No pensamento das pessoas, o Direito é algo direto, ou deveria ser, a significar o que está conforme a regra.
Assim também fica muito solto, abrangente ao nível do inalcançável.
As civilizações, capazes de cometer crimes de guerra, na cara de organismos internacionais e de seus tratados e escuramente suntuosos tribunais, no poente do primeiro quarto do século XXI, resolveu que por Direito se compreende um conjunto de regras obrigatórias que garantem a convivência social e que regulam a conduta do homem na sociedade.
Aplausos.
Descoberto no início de 1.500, do ano do Senhor, notarialmente, anotamos que o Brasil se deu o trabalho de se tornar independente das tantas Ordenações de seu colonizador favorito, engravidando sua intelectualidade e pondo a gestar alguma academia jurídica em um ritmo de assustar o gente boa e internacionalmente famoso ex-piloto de Fórmula 1 Rubens Barrichello, trezentos e vinte e sete anos depois.
Não me venham lembrar do Dia da Pendura! O calote da classe, mesmo em formação, nas faculdades ainda, é nada abonador, embora jocoso e gostoso, de um lado, e danoso ao comerciante, do outro lado do balcão.
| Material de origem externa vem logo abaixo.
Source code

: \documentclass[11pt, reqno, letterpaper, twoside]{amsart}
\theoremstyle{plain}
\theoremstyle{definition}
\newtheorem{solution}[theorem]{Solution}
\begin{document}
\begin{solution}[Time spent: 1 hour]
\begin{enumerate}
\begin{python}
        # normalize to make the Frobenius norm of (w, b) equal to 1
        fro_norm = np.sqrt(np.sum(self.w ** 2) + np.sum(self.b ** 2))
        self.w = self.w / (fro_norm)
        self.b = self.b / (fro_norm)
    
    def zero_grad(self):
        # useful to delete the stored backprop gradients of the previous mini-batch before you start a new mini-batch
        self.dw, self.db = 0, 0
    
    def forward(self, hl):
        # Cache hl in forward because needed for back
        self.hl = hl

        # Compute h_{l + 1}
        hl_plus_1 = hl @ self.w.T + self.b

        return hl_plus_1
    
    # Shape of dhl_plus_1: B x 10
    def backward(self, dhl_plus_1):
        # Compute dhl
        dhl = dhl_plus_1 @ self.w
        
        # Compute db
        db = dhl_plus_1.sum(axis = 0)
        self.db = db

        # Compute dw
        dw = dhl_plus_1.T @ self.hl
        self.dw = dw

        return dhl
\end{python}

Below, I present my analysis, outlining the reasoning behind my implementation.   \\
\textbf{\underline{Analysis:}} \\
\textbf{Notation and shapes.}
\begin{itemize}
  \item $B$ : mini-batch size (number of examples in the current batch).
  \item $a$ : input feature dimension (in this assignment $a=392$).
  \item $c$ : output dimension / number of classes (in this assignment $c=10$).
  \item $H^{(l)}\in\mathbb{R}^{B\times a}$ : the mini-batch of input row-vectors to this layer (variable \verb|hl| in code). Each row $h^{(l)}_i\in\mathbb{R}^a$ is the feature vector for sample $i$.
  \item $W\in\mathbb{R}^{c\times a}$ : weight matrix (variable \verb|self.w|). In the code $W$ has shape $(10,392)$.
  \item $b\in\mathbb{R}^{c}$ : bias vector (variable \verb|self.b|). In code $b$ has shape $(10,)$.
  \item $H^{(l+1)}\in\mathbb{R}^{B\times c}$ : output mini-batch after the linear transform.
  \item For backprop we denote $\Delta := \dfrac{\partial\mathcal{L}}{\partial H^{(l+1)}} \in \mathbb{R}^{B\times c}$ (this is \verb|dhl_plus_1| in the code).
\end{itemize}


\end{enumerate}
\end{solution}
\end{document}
Deus lhes pague! Nem isso os estudantes de Direito esboçavam. Raça fria, desde o ventre.
Era 11 de agosto. Lei aprovada pela Assembleia Geral Legislativa, sancionada pelo Imperador D. Pedro I, de 1827, instituiu a comemoração do Dia da Criação dos Cursos Jurídicos no Brasil.
Nesse particular, estamos a saber com quem os legisladores federais, estaduais e municipais aprenderam que suas atribuições fiscalizatórias do Executivo vêm muito depois das denominações de vias, próprios e logradouros públicos, solenidades cansativas de homenagens para tudo quanto é coisa e a criação de dias para tudo.
Para ganhar foros de realidade, realmente, essa lei imperial criou os dois primeiros cursos de ciências jurídicas e sociais do Brasil. Em terras paulistanas, a Faculdade de Direito da Universidade de São Paulo; e, às margens paradisíacas do mar que circunda a Recife antiga, ali grudada nela, em Olinda, a Faculdade de Direito de Olinda, atual Faculdade de Direito da Universidade de Pernambuco.
A advocacia não mereceu nenhum tratamento legislativo. A lei a olvidou. Ensurdecida se nos fez.
Pão não demanda serviços de padeiro; prédios se erguem sem pedreiros; textos se compõem do nada; o escritor é dispensável. Direito se concretiza dispensando o ministério do advogado. Os capachos do Rei e Imperador ignoraram a atividade profissional do causídico, outorgando-se a difícil missão legislativa de distinguir bacharéis formados daqueles que, defendendo uma tese, receberiam o grau de doutor em nossas ciências jurídicas.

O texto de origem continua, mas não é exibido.